Riester Rente News

Neue Daten zu den gezahlten Zulagen für die Riester Rente stellte jetzt die staatliche Rentenversicherung bereit. Nach diesen Angaben verdienen rund 33% der Zulagenempfänger weniger als 10.000 € pro Jahr. Rechnet man die Jahreseinkommen bis 30.000 € hinzu, dann kommen sogar 70% der Riester Sparer aus dieser Einkommensgruppe. Zusätzliche Förderungen durch Kinder erhalten derzeit 40% der Versicherten mit einer Riester Rente. Damit wird klar, dass von der Riester-Förderung hauptsächlich Geringverdiener und Arbeitnehmer mit kleinen Einkommen profitieren. 45 Milliarden Euro wurden bisher in die Riester Verträge eingezahlt. In dieser Summe sind mehr als 13 Milliarden Euro staatlicher Zulagen enthalten.

Wie eingangs erwähnt, zählen vor allem Geringverdiener zu den Riester-Sparern. Viele Menschen mit einem sehr geringen Einkommen haben trotz der zusätzlichen finanziellen Belastungen einen Vertrag abgeschlossen. Schließlich galt dieser bisher als absolut pfändungssicher. Auch bei anstehender Privatinsolvenz glaubten die Sparer an die Sicherheit ihrer privaten Altersvorsorge. Zu Unrecht, wie ein jüngst ergangenes Gerichturteil zu Tage brachte. Beim Abschluss der Riester Rente wird durch die Branchenvertreter oft damit geworben, dass ein angespartes Vermögen Hartz-IV-sicher sei und auch bei einer Privatinsolvenz nicht angetastet wird. Prinzipiell stimmt dies auch. Es gibt aber eine Ausnahme.

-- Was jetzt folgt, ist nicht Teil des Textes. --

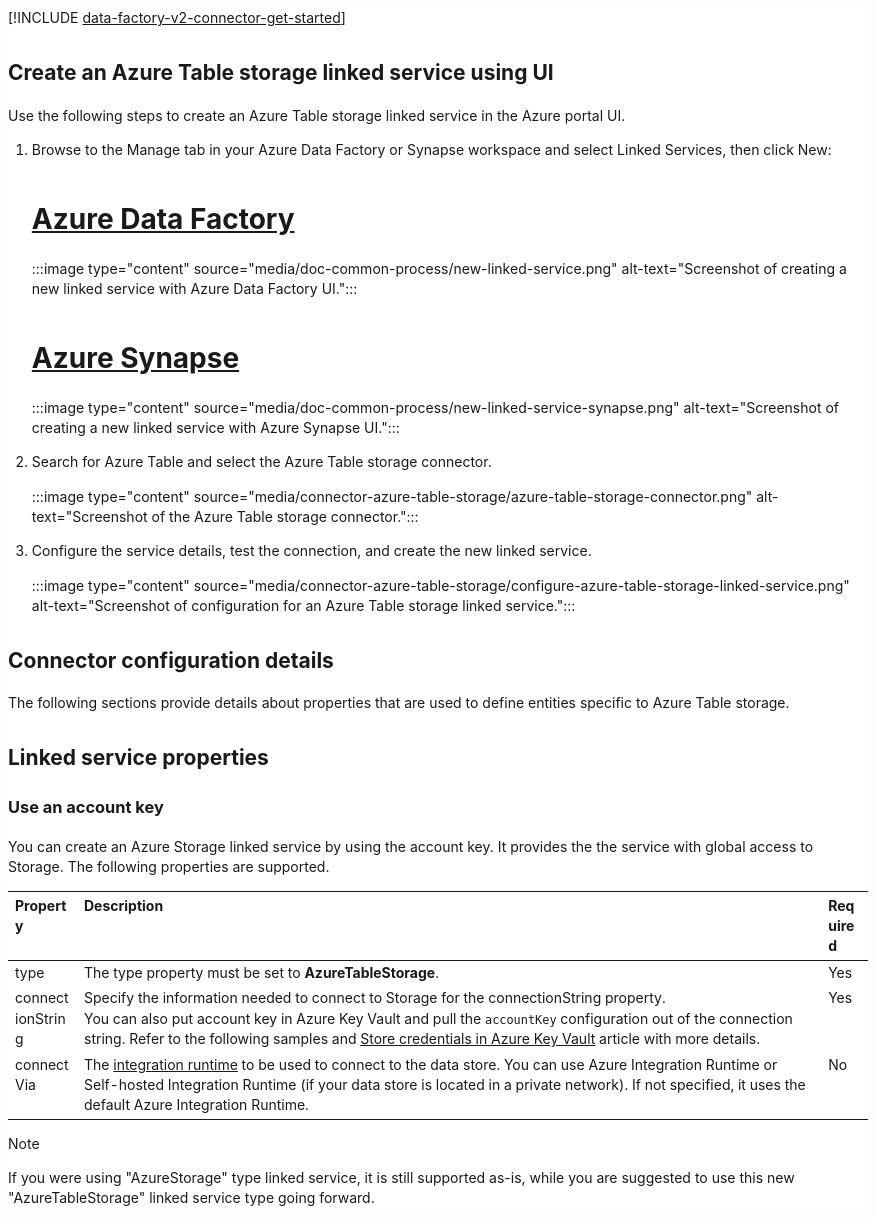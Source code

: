 [!INCLUDE [data-factory-v2-connector-get-started](includes/data-factory-v2-connector-get-started.md)]

## Create an Azure Table storage linked service using UI

Use the following steps to create an Azure Table storage linked service in the Azure portal UI.

1. Browse to the Manage tab in your Azure Data Factory or Synapse workspace and select Linked Services, then click New:

    # [Azure Data Factory](#tab/data-factory)

    :::image type="content" source="media/doc-common-process/new-linked-service.png" alt-text="Screenshot of creating a new linked service with Azure Data Factory UI.":::

    # [Azure Synapse](#tab/synapse-analytics)

    :::image type="content" source="media/doc-common-process/new-linked-service-synapse.png" alt-text="Screenshot of creating a new linked service with Azure Synapse UI.":::

2. Search for Azure Table and select the Azure Table storage connector.

    :::image type="content" source="media/connector-azure-table-storage/azure-table-storage-connector.png" alt-text="Screenshot of the Azure Table storage connector.":::    

1. Configure the service details, test the connection, and create the new linked service.

    :::image type="content" source="media/connector-azure-table-storage/configure-azure-table-storage-linked-service.png" alt-text="Screenshot of configuration for an Azure Table storage linked service.":::

## Connector configuration details

The following sections provide details about properties that are used to define entities specific to Azure Table storage.

## Linked service properties

### Use an account key

You can create an Azure Storage linked service by using the account key. It provides the the service with global access to Storage. The following properties are supported.

| Property | Description | Required |
|:--- |:--- |:--- |
| type | The type property must be set to **AzureTableStorage**. |Yes |
| connectionString | Specify the information needed to connect to Storage for the connectionString property. <br/>You can also put account key in Azure Key Vault and pull the `accountKey` configuration out of the connection string. Refer to the following samples and [Store credentials in Azure Key Vault](store-credentials-in-key-vault.md) article with more details. |Yes |
| connectVia | The [integration runtime](concepts-integration-runtime.md) to be used to connect to the data store. You can use Azure Integration Runtime or Self-hosted Integration Runtime (if your data store is located in a private network). If not specified, it uses the default Azure Integration Runtime. |No |

>[!NOTE]
>If you were using "AzureStorage" type linked service, it is still supported as-is, while you are suggested to use this new "AzureTableStorage" linked service type going forward.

Konkret wurde ein Fall vor dem Münchner Amtsgericht verhandelt. Eine Frau hatte 2008 einen Riester Vertrag abgeschlossen und seither monatlich 20 Euro eingezahlt. 2010 musste die Dame nach Konsultation mit einer Schuldenberatungsstelle Privatinsolvenz anmelden. Der Rückkaufswert der Riester Versicherung wurde durch die Versicherungsgesellschaft an den Insolvenzverwalter ausgezahlt. Dagegen klagte die Frau. Die Klage wurde abgewiesen. Der Grund für die Abweisung war die Tatsache, dass die Klägerin versäumt hatte, die staatliche Förderung zu beantragen. Vor der Pfändung geschützt sei nur die maximal staatlich geförderte Summe von 2100 € im Jahr. Ohne Zulage gibt es aber überhaupt keinen Pfändungsschutz.